Which lines have the string "section"? Copy all of them from the entries below.

[Data excerpts]

Content starts

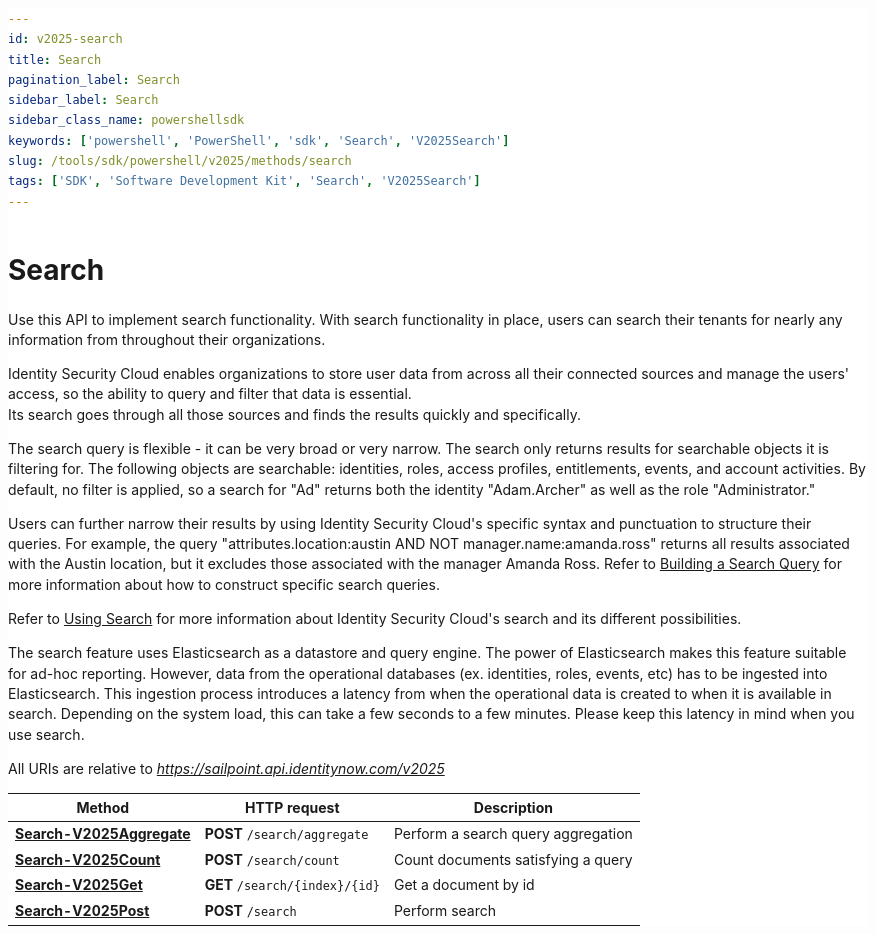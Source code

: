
 ```yaml
---
id: v2025-search
title: Search
pagination_label: Search
sidebar_label: Search
sidebar_class_name: powershellsdk
keywords: ['powershell', 'PowerShell', 'sdk', 'Search', 'V2025Search']
slug: /tools/sdk/powershell/v2025/methods/search
tags: ['SDK', 'Software Development Kit', 'Search', 'V2025Search']
---
```


# Search

Use this API to implement search functionality. With search functionality in place, users can search their tenants for nearly any information from throughout their organizations.

Identity Security Cloud enables organizations to store user data from across all their connected sources and manage the users&#39; access, so the ability to query and filter that data is essential.  
Its search goes through all those sources and finds the results quickly and specifically.

The search query is flexible - it can be very broad or very narrow. The search only returns results for searchable objects it is filtering for. The following objects are searchable: identities, roles, access profiles, entitlements, events, and account activities. By default, no filter is applied, so a search for &quot;Ad&quot; returns both the identity &quot;Adam.Archer&quot; as well as the role &quot;Administrator.&quot;

Users can further narrow their results by using Identity Security Cloud&#39;s specific syntax and punctuation to structure their queries. For example, the query &quot;attributes.location:austin AND NOT manager.name:amanda.ross&quot; returns all results associated with the Austin location, but it excludes those associated with the manager Amanda Ross. Refer to [Building a Search Query](https://documentation.sailpoint.com/saas/help/search/building-query.html) for more information about how to construct specific search queries.

Refer to [Using Search](https://documentation.sailpoint.com/saas/help/search/index.html) for more information about Identity Security Cloud&#39;s search and its different possibilities.

The search feature uses Elasticsearch as a datastore and query engine. The power of Elasticsearch makes this feature suitable for ad-hoc reporting. However, data from the operational databases (ex. identities, roles, events, etc) has to be ingested into Elasticsearch. This ingestion process introduces a latency from when the operational data is created to when it is available in search. Depending on the system load, this can take a few seconds to a few minutes. Please keep this latency in mind when you use search.

All URIs are relative to *https://sailpoint.api.identitynow.com/v2025*

| Method | HTTP request | Description |
| --- | --- | --- |
| [**Search-V2025Aggregate**](#search-aggregate) | **POST** `/search/aggregate` | Perform a search query aggregation |
| [**Search-V2025Count**](#search-count) | **POST** `/search/count` | Count documents satisfying a query |
| [**Search-V2025Get**](#search-get) | **GET** `/search/{index}/{id}` | Get a document by id |
| [**Search-V2025Post**](#search-post) | **POST** `/search` | Perform search |
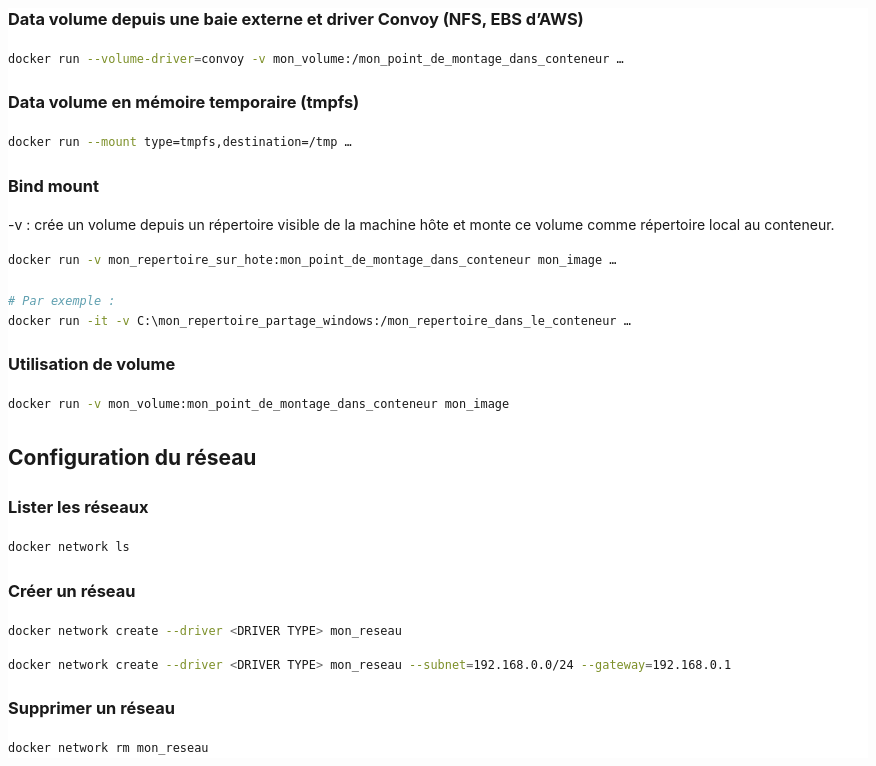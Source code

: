 ### Data volume depuis une baie externe et driver Convoy (NFS, EBS d’AWS)

```sh
docker run --volume-driver=convoy -v mon_volume:/mon_point_de_montage_dans_conteneur …
```

### Data volume en mémoire temporaire (tmpfs)

```sh
docker run --mount type=tmpfs,destination=/tmp …
```

### Bind mount

-v : crée un volume depuis un répertoire visible de la machine hôte et monte ce volume comme répertoire local au conteneur.

```sh
docker run -v mon_repertoire_sur_hote:mon_point_de_montage_dans_conteneur mon_image …

# Par exemple :
docker run -it -v C:\mon_repertoire_partage_windows:/mon_repertoire_dans_le_conteneur …
```

### Utilisation de volume

```sh
docker run -v mon_volume:mon_point_de_montage_dans_conteneur mon_image
```

## Configuration du réseau

### Lister les réseaux

```sh
docker network ls
```

### Créer un réseau

```sh
docker network create --driver <DRIVER TYPE> mon_reseau
```

```sh
docker network create --driver <DRIVER TYPE> mon_reseau --subnet=192.168.0.0/24 --gateway=192.168.0.1
```

### Supprimer un réseau

```sh
docker network rm mon_reseau
```

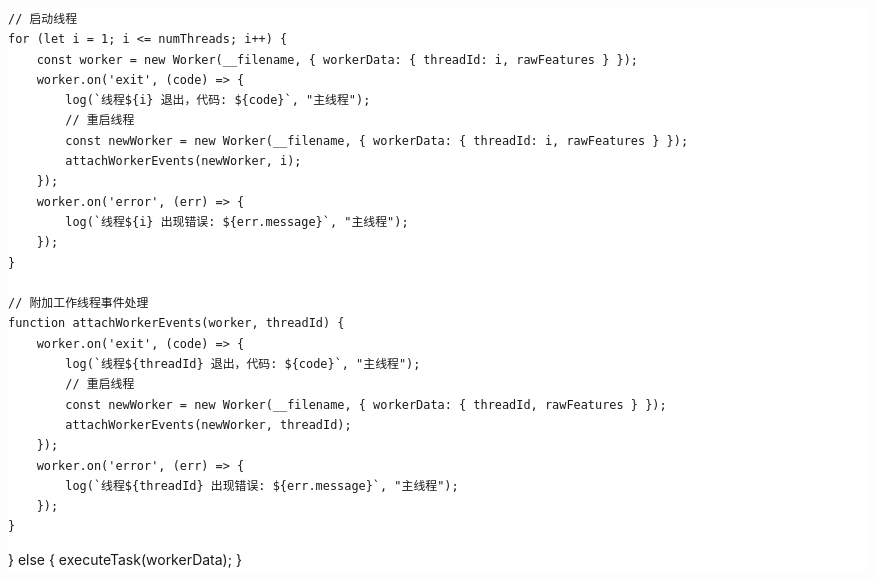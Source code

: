     // 启动线程
    for (let i = 1; i <= numThreads; i++) {
        const worker = new Worker(__filename, { workerData: { threadId: i, rawFeatures } });
        worker.on('exit', (code) => {
            log(`线程${i} 退出，代码: ${code}`, "主线程");
            // 重启线程
            const newWorker = new Worker(__filename, { workerData: { threadId: i, rawFeatures } });
            attachWorkerEvents(newWorker, i);
        });
        worker.on('error', (err) => {
            log(`线程${i} 出现错误: ${err.message}`, "主线程");
        });
    }

    // 附加工作线程事件处理
    function attachWorkerEvents(worker, threadId) {
        worker.on('exit', (code) => {
            log(`线程${threadId} 退出，代码: ${code}`, "主线程");
            // 重启线程
            const newWorker = new Worker(__filename, { workerData: { threadId, rawFeatures } });
            attachWorkerEvents(newWorker, threadId);
        });
        worker.on('error', (err) => {
            log(`线程${threadId} 出现错误: ${err.message}`, "主线程");
        });
    }

} else {
    executeTask(workerData);
}
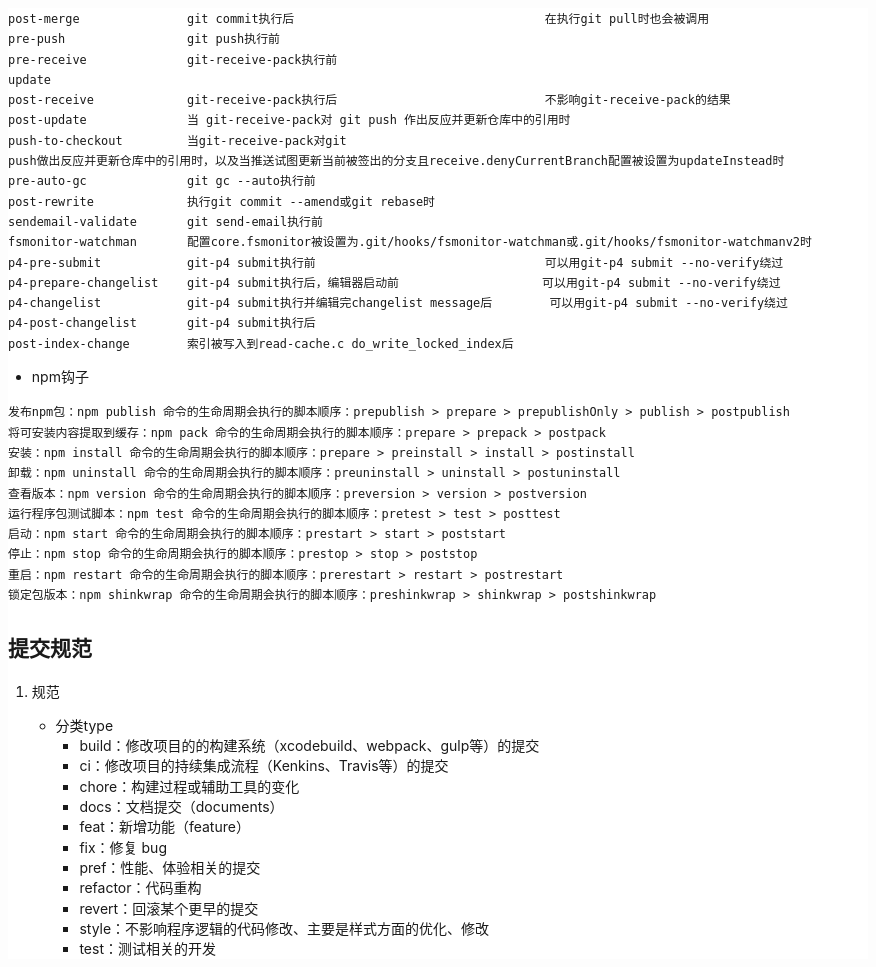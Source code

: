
 ```txt
post-merge               git commit执行后                                   在执行git pull时也会被调用             
pre-push                 git push执行前                              
pre-receive              git-receive-pack执行前                              
update                                               
post-receive             git-receive-pack执行后                             不影响git-receive-pack的结果             
post-update              当 git-receive-pack对 git push 作出反应并更新仓库中的引用时                              
push-to-checkout         当git-receive-pack对git
push做出反应并更新仓库中的引用时，以及当推送试图更新当前被签出的分支且receive.denyCurrentBranch配置被设置为updateInstead时       
pre-auto-gc              git gc --auto执行前                              
post-rewrite             执行git commit --amend或git rebase时                              
sendemail-validate       git send-email执行前                              
fsmonitor-watchman       配置core.fsmonitor被设置为.git/hooks/fsmonitor-watchman或.git/hooks/fsmonitor-watchmanv2时
p4-pre-submit            git-p4 submit执行前                                可以用git-p4 submit --no-verify绕过             
p4-prepare-changelist    git-p4 submit执行后，编辑器启动前                    可以用git-p4 submit --no-verify绕过             
p4-changelist            git-p4 submit执行并编辑完changelist message后        可以用git-p4 submit --no-verify绕过             
p4-post-changelist       git-p4 submit执行后                              
post-index-change        索引被写入到read-cache.c do_write_locked_index后   
```

* npm钩子

```txt
发布npm包：npm publish 命令的生命周期会执行的脚本顺序：prepublish > prepare > prepublishOnly > publish > postpublish
将可安装内容提取到缓存：npm pack 命令的生命周期会执行的脚本顺序：prepare > prepack > postpack
安装：npm install 命令的生命周期会执行的脚本顺序：prepare > preinstall > install > postinstall
卸载：npm uninstall 命令的生命周期会执行的脚本顺序：preuninstall > uninstall > postuninstall
查看版本：npm version 命令的生命周期会执行的脚本顺序：preversion > version > postversion
运行程序包测试脚本：npm test 命令的生命周期会执行的脚本顺序：pretest > test > posttest
启动：npm start 命令的生命周期会执行的脚本顺序：prestart > start > poststart
停止：npm stop 命令的生命周期会执行的脚本顺序：prestop > stop > poststop
重启：npm restart 命令的生命周期会执行的脚本顺序：prerestart > restart > postrestart
锁定包版本：npm shinkwrap 命令的生命周期会执行的脚本顺序：preshinkwrap > shinkwrap > postshinkwrap
```

## 提交规范

1. 规范

    * 分类type
        * build：修改项目的的构建系统（xcodebuild、webpack、gulp等）的提交
        * ci：修改项目的持续集成流程（Kenkins、Travis等）的提交
        * chore：构建过程或辅助工具的变化
        * docs：文档提交（documents）
        * feat：新增功能（feature）
        * fix：修复 bug
        * pref：性能、体验相关的提交
        * refactor：代码重构
        * revert：回滚某个更早的提交
        * style：不影响程序逻辑的代码修改、主要是样式方面的优化、修改
        * test：测试相关的开发

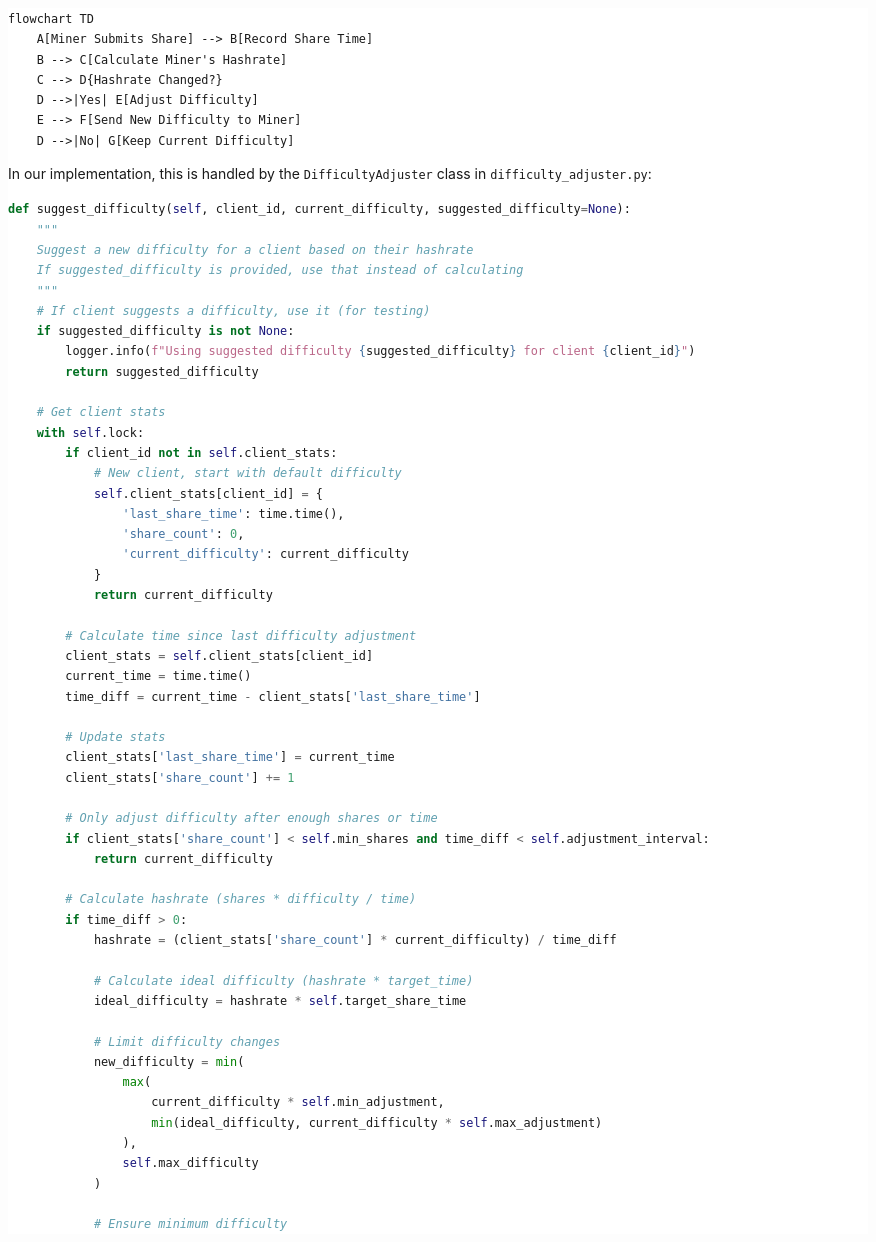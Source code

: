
 ```mermaid
flowchart TD
    A[Miner Submits Share] --> B[Record Share Time]
    B --> C[Calculate Miner's Hashrate]
    C --> D{Hashrate Changed?}
    D -->|Yes| E[Adjust Difficulty]
    E --> F[Send New Difficulty to Miner]
    D -->|No| G[Keep Current Difficulty]
```

In our implementation, this is handled by the `DifficultyAdjuster` class in `difficulty_adjuster.py`:

```python
def suggest_difficulty(self, client_id, current_difficulty, suggested_difficulty=None):
    """
    Suggest a new difficulty for a client based on their hashrate
    If suggested_difficulty is provided, use that instead of calculating
    """
    # If client suggests a difficulty, use it (for testing)
    if suggested_difficulty is not None:
        logger.info(f"Using suggested difficulty {suggested_difficulty} for client {client_id}")
        return suggested_difficulty
    
    # Get client stats
    with self.lock:
        if client_id not in self.client_stats:
            # New client, start with default difficulty
            self.client_stats[client_id] = {
                'last_share_time': time.time(),
                'share_count': 0,
                'current_difficulty': current_difficulty
            }
            return current_difficulty
        
        # Calculate time since last difficulty adjustment
        client_stats = self.client_stats[client_id]
        current_time = time.time()
        time_diff = current_time - client_stats['last_share_time']
        
        # Update stats
        client_stats['last_share_time'] = current_time
        client_stats['share_count'] += 1
        
        # Only adjust difficulty after enough shares or time
        if client_stats['share_count'] < self.min_shares and time_diff < self.adjustment_interval:
            return current_difficulty
        
        # Calculate hashrate (shares * difficulty / time)
        if time_diff > 0:
            hashrate = (client_stats['share_count'] * current_difficulty) / time_diff
            
            # Calculate ideal difficulty (hashrate * target_time)
            ideal_difficulty = hashrate * self.target_share_time
            
            # Limit difficulty changes
            new_difficulty = min(
                max(
                    current_difficulty * self.min_adjustment,
                    min(ideal_difficulty, current_difficulty * self.max_adjustment)
                ),
                self.max_difficulty
            )
            
            # Ensure minimum difficulty
```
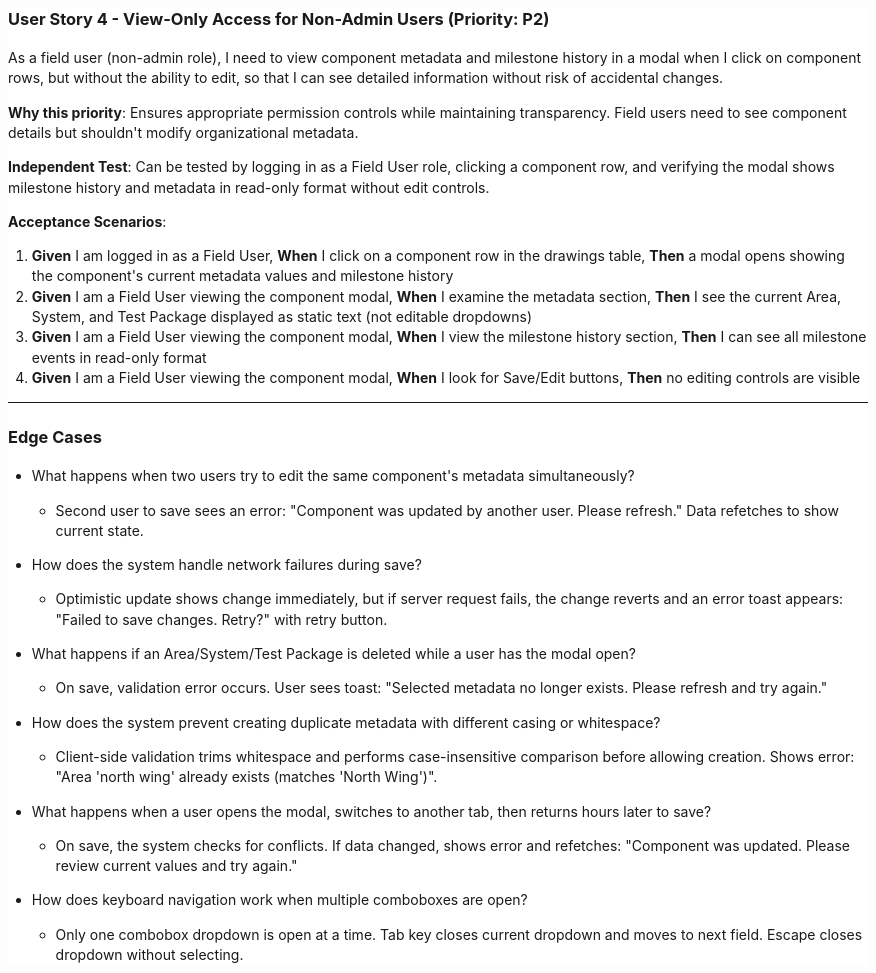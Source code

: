 
### User Story 4 - View-Only Access for Non-Admin Users (Priority: P2)

As a field user (non-admin role), I need to view component metadata and milestone history in a modal when I click on component rows, but without the ability to edit, so that I can see detailed information without risk of accidental changes.

**Why this priority**: Ensures appropriate permission controls while maintaining transparency. Field users need to see component details but shouldn't modify organizational metadata.

**Independent Test**: Can be tested by logging in as a Field User role, clicking a component row, and verifying the modal shows milestone history and metadata in read-only format without edit controls.

**Acceptance Scenarios**:

1. **Given** I am logged in as a Field User, **When** I click on a component row in the drawings table, **Then** a modal opens showing the component's current metadata values and milestone history
2. **Given** I am a Field User viewing the component modal, **When** I examine the metadata section, **Then** I see the current Area, System, and Test Package displayed as static text (not editable dropdowns)
3. **Given** I am a Field User viewing the component modal, **When** I view the milestone history section, **Then** I can see all milestone events in read-only format
4. **Given** I am a Field User viewing the component modal, **When** I look for Save/Edit buttons, **Then** no editing controls are visible

---

### Edge Cases

- What happens when two users try to edit the same component's metadata simultaneously?
  - Second user to save sees an error: "Component was updated by another user. Please refresh." Data refetches to show current state.

- How does the system handle network failures during save?
  - Optimistic update shows change immediately, but if server request fails, the change reverts and an error toast appears: "Failed to save changes. Retry?" with retry button.

- What happens if an Area/System/Test Package is deleted while a user has the modal open?
  - On save, validation error occurs. User sees toast: "Selected metadata no longer exists. Please refresh and try again."

- How does the system prevent creating duplicate metadata with different casing or whitespace?
  - Client-side validation trims whitespace and performs case-insensitive comparison before allowing creation. Shows error: "Area 'north wing' already exists (matches 'North Wing')".

- What happens when a user opens the modal, switches to another tab, then returns hours later to save?
  - On save, the system checks for conflicts. If data changed, shows error and refetches: "Component was updated. Please review current values and try again."

- How does keyboard navigation work when multiple comboboxes are open?
  - Only one combobox dropdown is open at a time. Tab key closes current dropdown and moves to next field. Escape closes dropdown without selecting.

Content ends

TASK RESULT:
2. **Given** I am a Field User viewing the component modal, **When** I examine the metadata section, **Then** I see the current Area, System, and Test Package displayed as static text (not editable dropdowns)
3. **Given** I am a Field User viewing the component modal, **When** I view the milestone history section, **Then** I can see all milestone events in read-only format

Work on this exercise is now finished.